Il existe partout au Mali une pratique vieille de plusieurs siècles le « Korofurali » : Le neveu ou la nièce va saluer chez son oncle maternel, la famille de ses cousins et de ses cousines, il y reçoit après de petits travaux automatiquement et obligatoirement de nombreux cadeaux (moutons, poules, or, argents, bijoux ou autres.) Une pratique à la limite banale voire rocambolesque mais d’une immense portée sociale : elle rappelle la famille, permet de souder les liens de parenté, garantit la solidarité et l’amour entre les parents, les cousins d’une famille.
« Korofurali » ou dion mina kalo (Dion mina kalo est le premier mois de l’année musulmane.) est malheureusement entrain de disparaître de nos mœurs.
Le Korofurali Kalo précède le mois de la fête de tabaski. Le Prophète Mahomet (Paix et Salut sur Lui) a recommandé de jeuner le 10ème jour de ce mois (Dion mina kalo). « En jeunant ce jour, Dieu annulera les pêchés d’un an du musulman. » Korofurali fait partie de nos coutumes, il n’est pas prescrit par l’Islam, précise l’Imam Salim SACKO. Korofurali commence le 10ème jour du mois de Dion mina kalo.
Korofurali est un trait de notre identité culturelle, une pratique aimable qui rend la vie en société très agréable !
Selon Sounkalo TRAORE, Conseiller Communal de Dianguirdé (cercle de Diéma) la disparition du Korofurali sera une grande perte pour notre société. Dans le temps, poursuit le quadragénaire, si le Korofurali kalo ou Dion mina kalo commençait, on l’annonçait en battant le grand tabalé (tambour) du village. Actuellement, le Korofurali n’existe plus.
Mariam CAMARA, Ménagère, regrette la perte progressive de la coutume « Il n’y a plus de Korofurali, c’est fini. Quand tu pars chez ton oncle maternel, les jeunes ne semblent plus enchantés par la pratique, tu ne gagnes rien, tu te sens ridicule, on cesse d’y aller ! »
Avant, dit un autre, quand je partais chez mes oncles, je reviens bourré de cadeaux et comblé par l’enthousiasme de l’accueil, maintenant il n’y a plus d’ambiance ! C’est mort depuis la mort de mon oncle! »
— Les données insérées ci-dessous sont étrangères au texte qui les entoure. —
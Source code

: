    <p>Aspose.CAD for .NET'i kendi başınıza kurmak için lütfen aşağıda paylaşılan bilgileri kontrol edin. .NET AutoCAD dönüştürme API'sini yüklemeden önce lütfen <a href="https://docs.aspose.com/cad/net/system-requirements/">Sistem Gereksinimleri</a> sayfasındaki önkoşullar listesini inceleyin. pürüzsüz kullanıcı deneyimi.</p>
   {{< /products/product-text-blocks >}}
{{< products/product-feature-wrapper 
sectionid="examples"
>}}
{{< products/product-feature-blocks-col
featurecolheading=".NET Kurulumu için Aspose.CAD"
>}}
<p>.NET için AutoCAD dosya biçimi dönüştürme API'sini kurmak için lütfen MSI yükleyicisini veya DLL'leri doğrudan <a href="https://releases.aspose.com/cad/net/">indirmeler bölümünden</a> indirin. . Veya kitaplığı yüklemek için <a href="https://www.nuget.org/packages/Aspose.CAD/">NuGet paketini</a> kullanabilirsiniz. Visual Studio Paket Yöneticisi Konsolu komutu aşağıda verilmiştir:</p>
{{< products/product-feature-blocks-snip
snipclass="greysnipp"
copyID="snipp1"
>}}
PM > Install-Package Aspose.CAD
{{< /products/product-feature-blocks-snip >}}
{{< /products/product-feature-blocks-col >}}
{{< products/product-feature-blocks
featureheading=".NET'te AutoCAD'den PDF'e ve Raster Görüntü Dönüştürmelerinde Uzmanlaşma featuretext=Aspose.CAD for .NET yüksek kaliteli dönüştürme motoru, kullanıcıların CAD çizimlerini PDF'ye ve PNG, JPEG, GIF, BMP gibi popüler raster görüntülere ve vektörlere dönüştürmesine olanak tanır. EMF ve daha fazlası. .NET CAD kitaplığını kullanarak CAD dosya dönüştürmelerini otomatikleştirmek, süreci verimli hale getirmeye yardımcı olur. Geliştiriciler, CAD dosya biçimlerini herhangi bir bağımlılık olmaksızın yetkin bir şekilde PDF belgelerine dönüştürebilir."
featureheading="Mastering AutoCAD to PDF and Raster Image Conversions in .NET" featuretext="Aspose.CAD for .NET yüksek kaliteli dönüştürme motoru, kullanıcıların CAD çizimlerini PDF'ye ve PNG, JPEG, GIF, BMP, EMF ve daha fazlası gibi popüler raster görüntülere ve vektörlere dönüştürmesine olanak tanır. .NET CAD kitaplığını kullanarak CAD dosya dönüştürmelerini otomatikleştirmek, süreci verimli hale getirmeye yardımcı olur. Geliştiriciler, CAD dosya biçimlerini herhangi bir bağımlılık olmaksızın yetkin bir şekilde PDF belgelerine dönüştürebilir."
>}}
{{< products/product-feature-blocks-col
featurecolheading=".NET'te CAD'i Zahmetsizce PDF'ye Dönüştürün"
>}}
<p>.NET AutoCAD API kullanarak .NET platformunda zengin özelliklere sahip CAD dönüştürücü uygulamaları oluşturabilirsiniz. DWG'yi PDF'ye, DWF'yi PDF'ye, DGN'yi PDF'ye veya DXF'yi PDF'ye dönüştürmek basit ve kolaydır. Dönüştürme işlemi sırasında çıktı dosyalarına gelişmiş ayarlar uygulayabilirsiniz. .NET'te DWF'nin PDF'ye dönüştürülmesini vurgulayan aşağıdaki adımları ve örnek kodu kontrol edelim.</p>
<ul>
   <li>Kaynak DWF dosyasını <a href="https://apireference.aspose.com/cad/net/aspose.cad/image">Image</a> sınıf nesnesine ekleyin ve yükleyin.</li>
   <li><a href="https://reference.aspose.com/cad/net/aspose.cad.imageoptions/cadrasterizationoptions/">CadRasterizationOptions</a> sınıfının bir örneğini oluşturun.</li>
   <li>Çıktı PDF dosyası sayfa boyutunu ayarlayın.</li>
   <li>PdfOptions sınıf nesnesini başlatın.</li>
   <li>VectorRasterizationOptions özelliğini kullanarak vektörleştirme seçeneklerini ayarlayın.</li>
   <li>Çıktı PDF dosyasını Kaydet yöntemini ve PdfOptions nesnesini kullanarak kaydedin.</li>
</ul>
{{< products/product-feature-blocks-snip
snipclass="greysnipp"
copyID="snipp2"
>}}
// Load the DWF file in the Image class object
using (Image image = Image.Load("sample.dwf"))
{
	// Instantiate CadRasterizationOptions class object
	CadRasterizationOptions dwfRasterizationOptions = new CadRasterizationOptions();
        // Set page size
Bintou DIANE, vendeuse de pomme à Diéma nostalgique rappelle : « Je restais souvent deux à trois jours chez mon oncle. la femme de mon cousin me faisait travailler dur. Elle disait que c’est normal, je suis leur ânesse entre deux éclats de rire. Je préparais le couscous, transportais de l’eau, lavais les ustensiles de cuisine, balayais la cour. Elle me faisait de petites scènes de jalousie, …ton cousin te mariera, tu me remplaceras dans le foyer, tu sauras en ce moment que ce n’est pas facile, ce n’est pas comme se promener, mais au moment de rentrer à la maison, mon oncle, son épouse et mes cousins me chargeaient les bras des bijoux ou objets précieux, de beaux vêtements, oui, je ne regrettais pas avoir été « l’ânesse » de la maison pendant ces quelques jours ! »
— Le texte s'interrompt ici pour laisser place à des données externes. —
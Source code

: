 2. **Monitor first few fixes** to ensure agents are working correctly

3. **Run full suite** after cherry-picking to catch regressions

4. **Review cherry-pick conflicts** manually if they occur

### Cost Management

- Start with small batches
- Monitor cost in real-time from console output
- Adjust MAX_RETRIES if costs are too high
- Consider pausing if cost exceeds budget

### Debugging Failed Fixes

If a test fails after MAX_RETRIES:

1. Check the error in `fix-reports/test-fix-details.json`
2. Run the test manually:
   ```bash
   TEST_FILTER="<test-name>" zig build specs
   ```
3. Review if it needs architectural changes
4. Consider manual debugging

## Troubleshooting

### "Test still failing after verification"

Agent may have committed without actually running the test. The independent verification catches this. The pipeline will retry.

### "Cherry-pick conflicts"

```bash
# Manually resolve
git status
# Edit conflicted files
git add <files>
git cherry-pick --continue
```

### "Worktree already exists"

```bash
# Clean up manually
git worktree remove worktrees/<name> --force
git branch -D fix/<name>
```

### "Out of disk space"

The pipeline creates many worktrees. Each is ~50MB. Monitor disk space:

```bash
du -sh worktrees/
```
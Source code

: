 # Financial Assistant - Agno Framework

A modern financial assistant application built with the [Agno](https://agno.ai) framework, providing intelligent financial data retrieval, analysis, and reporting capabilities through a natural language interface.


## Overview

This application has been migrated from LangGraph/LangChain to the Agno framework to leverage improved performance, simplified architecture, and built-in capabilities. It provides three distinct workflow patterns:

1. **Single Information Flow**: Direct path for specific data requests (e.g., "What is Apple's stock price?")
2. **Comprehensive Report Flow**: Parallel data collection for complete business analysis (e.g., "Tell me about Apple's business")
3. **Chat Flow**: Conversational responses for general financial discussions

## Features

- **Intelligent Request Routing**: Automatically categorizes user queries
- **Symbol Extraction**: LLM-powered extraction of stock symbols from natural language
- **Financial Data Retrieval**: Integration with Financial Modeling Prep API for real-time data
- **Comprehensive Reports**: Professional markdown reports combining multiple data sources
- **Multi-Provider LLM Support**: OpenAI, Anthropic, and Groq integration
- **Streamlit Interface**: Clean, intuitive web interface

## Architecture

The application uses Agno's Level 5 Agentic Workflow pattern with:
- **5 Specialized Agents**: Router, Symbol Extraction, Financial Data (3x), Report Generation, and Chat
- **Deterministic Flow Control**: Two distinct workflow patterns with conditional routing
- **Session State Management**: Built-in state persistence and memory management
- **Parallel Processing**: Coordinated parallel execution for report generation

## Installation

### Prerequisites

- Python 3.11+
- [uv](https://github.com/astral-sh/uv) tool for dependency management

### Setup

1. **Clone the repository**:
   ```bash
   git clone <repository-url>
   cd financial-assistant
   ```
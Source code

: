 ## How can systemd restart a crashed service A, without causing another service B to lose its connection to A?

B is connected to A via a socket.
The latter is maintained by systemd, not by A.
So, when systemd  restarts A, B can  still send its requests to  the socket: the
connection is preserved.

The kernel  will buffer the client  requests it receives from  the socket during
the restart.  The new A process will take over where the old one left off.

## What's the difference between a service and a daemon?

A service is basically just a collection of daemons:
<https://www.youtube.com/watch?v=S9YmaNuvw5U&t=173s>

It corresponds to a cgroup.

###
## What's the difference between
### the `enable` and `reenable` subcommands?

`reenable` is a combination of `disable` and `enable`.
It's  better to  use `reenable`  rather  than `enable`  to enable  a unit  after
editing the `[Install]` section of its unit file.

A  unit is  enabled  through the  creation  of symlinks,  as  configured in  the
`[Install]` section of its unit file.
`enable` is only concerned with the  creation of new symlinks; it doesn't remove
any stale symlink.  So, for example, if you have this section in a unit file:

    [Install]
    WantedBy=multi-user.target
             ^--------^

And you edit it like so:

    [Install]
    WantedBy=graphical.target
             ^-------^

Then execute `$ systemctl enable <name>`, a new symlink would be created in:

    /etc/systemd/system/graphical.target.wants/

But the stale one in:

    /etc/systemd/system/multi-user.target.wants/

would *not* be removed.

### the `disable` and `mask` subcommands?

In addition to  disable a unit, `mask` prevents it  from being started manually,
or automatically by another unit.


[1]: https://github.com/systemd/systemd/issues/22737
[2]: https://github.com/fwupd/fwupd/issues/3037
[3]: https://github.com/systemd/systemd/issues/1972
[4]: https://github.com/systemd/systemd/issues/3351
Lamine WAGUE, Président ASACO Tinkaré à son tour de regretter ce passé « C’est dommage, nous avons perdu ce qui nous était de plus cher, de plus valeureux : Le korofurali, une bonne pratique. C’était une manière de faire savoir à l’enfant qu’il appartenait à telle famille. Si le fils de ton oncle, ton kalimé (ton noble) se mariait, c’est toi qui l’accompagnais, tu étais traité comme une reine ou un roi. De nos jours tout cela a disparu. Si tu vas chez un oncle qui a les moyens, il peut lui même penser que tu es venu chercher quelque chose. » Par contre pour d’autres aller chez son oncle pour cela est une bassesse, c’est aller quémander seulement.
Korofurali commence le 10 ème jour du mois Dion mina kalo. Pour l’annoncer dans le village, les femmes renversaient leurs jarres de calebasses et les tapaient. Dès que le bruit kurubu kurubu retentissait, alors commençaient les randonnées dans le village. Les neveux et les nièces se précipitaient vers les maisons de leurs oncles maternels où les enfants de ceux-ci, leurs kalimés (leurs nobles). Dans certains milieux, la coutume voulait que l’enfant rende visite au frère de la coépouse de sa mère, plutôt que le frère de sa propre mère. Et inversement, le frère ou la sœur de la coépouse allait chez la coépouse de leur sœur. Korofurali permettait ainsi de montrer à l’enfant les parents de sa mère pour que ceux-ci aussi fassent la connaissance de leur neveu ou nièce.
Korofurali est une pratique ancestrale, très originale et très symbolique qui marque d’un sceau particulier notre riche culture. Nous nous devons de la ressusciter pour garder notre identité et souder nos liens de sang.